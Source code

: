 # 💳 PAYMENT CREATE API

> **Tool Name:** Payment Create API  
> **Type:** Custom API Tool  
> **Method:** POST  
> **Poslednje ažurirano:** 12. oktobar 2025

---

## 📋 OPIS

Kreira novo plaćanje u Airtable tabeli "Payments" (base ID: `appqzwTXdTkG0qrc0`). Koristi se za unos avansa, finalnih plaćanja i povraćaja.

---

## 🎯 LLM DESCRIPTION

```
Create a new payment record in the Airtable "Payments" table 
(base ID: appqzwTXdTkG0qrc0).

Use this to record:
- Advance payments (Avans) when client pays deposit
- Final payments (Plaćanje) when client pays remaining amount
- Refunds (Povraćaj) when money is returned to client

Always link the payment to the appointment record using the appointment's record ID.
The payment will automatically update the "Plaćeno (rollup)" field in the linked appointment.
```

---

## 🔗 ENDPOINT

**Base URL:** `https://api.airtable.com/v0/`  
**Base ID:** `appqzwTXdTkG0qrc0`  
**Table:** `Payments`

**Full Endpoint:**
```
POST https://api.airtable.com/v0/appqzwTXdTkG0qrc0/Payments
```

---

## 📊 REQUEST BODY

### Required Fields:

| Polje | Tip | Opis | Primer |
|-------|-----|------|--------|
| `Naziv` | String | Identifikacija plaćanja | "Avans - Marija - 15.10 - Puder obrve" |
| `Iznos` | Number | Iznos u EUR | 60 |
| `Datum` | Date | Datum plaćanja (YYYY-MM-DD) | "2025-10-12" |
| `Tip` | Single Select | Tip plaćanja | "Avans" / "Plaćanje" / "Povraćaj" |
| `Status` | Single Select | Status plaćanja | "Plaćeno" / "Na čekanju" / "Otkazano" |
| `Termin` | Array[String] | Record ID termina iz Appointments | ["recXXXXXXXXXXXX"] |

▶ _Problem to solve_
Extract every line from the records above that contains the word "when".

▶ _Solution for this problem_
- Advance payments (Avans) when client pays deposit
- Final payments (Plaćanje) when client pays remaining amount
- Refunds (Povraćaj) when money is returned to client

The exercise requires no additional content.